**Exercise prompt:**
Once the line containing "## just for demo" is found, retype it and each line after it through the last entry below, word for word, and nothing else.

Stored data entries

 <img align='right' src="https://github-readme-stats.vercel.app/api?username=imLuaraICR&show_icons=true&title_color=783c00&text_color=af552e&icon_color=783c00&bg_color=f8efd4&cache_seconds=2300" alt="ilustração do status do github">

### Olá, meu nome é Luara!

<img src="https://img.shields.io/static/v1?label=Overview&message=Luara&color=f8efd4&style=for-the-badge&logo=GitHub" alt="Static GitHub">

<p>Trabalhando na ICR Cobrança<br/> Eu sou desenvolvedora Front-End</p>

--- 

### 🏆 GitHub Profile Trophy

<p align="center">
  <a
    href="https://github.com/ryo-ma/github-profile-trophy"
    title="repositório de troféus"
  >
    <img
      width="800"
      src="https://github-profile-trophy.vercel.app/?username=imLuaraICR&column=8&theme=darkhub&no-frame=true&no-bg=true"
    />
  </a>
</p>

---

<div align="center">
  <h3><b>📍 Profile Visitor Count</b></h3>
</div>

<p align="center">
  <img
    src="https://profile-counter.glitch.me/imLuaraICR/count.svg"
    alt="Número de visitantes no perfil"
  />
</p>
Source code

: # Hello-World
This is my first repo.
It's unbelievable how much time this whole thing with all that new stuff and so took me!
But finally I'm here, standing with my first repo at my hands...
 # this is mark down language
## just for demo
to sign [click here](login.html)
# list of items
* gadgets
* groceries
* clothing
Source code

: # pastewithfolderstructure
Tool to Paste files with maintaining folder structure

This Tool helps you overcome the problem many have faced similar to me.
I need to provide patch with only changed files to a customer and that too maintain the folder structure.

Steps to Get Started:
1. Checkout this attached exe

**Exercise output:**
## just for demo
to sign [click here](login.html)
# list of items
* gadgets
* groceries
* clothing
Source code

: # pastewithfolderstructure
Tool to Paste files with maintaining folder structure

This Tool helps you overcome the problem many have faced similar to me.
I need to provide patch with only changed files to a customer and that too maintain the folder structure.

Steps to Get Started:
1. Checkout this attached exe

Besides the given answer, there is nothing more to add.